DESCRIPTION OF SYMBOLS 101 Analysis container 102 Analysis cell 103 Inlet 104 Measurement chamber 105 Flow path 106 Reagent 107 Rotating shaft 108 Adhesive layer 109 Rib 110 Seal member 111 Seal member 112 Seal member 120 Seal member 121 1st adhesive layer 122 Release layer 123 2nd Adhesive layer 124 Base material 150 Analyzing device 160 Rotating mechanism 170 Specimen liquid supply mechanism 180 Measuring unit 181 Light emitting unit 182 Photometric unit 190 Specimen liquid supply pass / fail determining unit

Claims (5)

One or more inlets provided on a first circumference centered on the rotation axis; and one or more measurement chambers provided on a second circumference outside the first circumference; , An analysis container comprising a flow path that communicates the inlet and the measurement chamber on a one-to-one basis,
The analysis container, wherein the injection port is sealed with a seal member, and the seal member has a seal member determination position formed so as to cover at least a part of the second circumference.   The analysis container according to claim 1, wherein the seal member has a light shielding property.   The analysis container according to claim 1, wherein the seal member is a film material.   The analysis container according to claim 1, wherein the seal member determination position of the seal member is disposed so as to cover at least one of the measurement chambers.
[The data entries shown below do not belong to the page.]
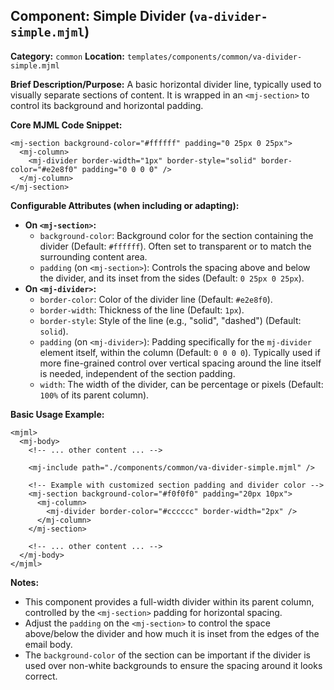 ## Component: Simple Divider (`va-divider-simple.mjml`)

**Category:** `common`
**Location:** `templates/components/common/va-divider-simple.mjml`

**Brief Description/Purpose:**
A basic horizontal divider line, typically used to visually separate sections of content. It is wrapped in an `<mj-section>` to control its background and horizontal padding.

**Core MJML Code Snippet:**
```mjml
<mj-section background-color="#ffffff" padding="0 25px 0 25px">
  <mj-column>
    <mj-divider border-width="1px" border-style="solid" border-color="#e2e8f0" padding="0 0 0 0" />
  </mj-column>
</mj-section>
```

**Configurable Attributes (when including or adapting):**

*   **On `<mj-section>`:**
    *   `background-color`: Background color for the section containing the divider (Default: `#ffffff`). Often set to transparent or to match the surrounding content area.
    *   `padding` (on `<mj-section>`): Controls the spacing above and below the divider, and its inset from the sides (Default: `0 25px 0 25px`).
*   **On `<mj-divider>`:**
    *   `border-color`: Color of the divider line (Default: `#e2e8f0`).
    *   `border-width`: Thickness of the line (Default: `1px`).
    *   `border-style`: Style of the line (e.g., "solid", "dashed") (Default: `solid`).
    *   `padding` (on `<mj-divider>`): Padding specifically for the `mj-divider` element itself, within the column (Default: `0 0 0 0`). Typically used if more fine-grained control over vertical spacing around the line itself is needed, independent of the section padding.
    *   `width`: The width of the divider, can be percentage or pixels (Default: `100%` of its parent column).

**Basic Usage Example:**

```mjml
<mjml>
  <mj-body>
    <!-- ... other content ... -->

    <mj-include path="./components/common/va-divider-simple.mjml" />

    <!-- Example with customized section padding and divider color -->
    <mj-section background-color="#f0f0f0" padding="20px 10px">
      <mj-column>
        <mj-divider border-color="#cccccc" border-width="2px" />
      </mj-column>
    </mj-section>

    <!-- ... other content ... -->
  </mj-body>
</mjml>
```

**Notes:**
*   This component provides a full-width divider within its parent column, controlled by the `<mj-section>` padding for horizontal spacing.
*   Adjust the `padding` on the `<mj-section>` to control the space above/below the divider and how much it is inset from the edges of the email body.
*   The `background-color` of the section can be important if the divider is used over non-white backgrounds to ensure the spacing around it looks correct.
An analyzer using the analysis container according to any one of claims 1 to 4,
A rotating mechanism for placing and rotating the analysis container;
A sample liquid supply mechanism provided at a position corresponding to the first circumference of the analysis container and supplying the sample liquid to the injection port;
A light emitting unit that is provided at a position corresponding to the second circumference of the analysis container, and irradiates light to the analysis container;
A photometric unit for measuring the amount of light transmitted from the light emitting unit transmitted through the sample liquid in the measurement chamber of the analysis container; and
A measurement unit that performs component analysis of the sample liquid based on the amount of transmitted light that has passed through the sample liquid in the measurement chamber of the analysis container;
For the analysis container having the seal member, the presence or absence of the seal member is determined based on the amount of transmitted light at the seal member determination position measured by the photometry unit, and the sample liquid supply mechanism to the injection port An analyzer having a sample liquid supply failure determination unit for determining whether or not to supply a sample liquid.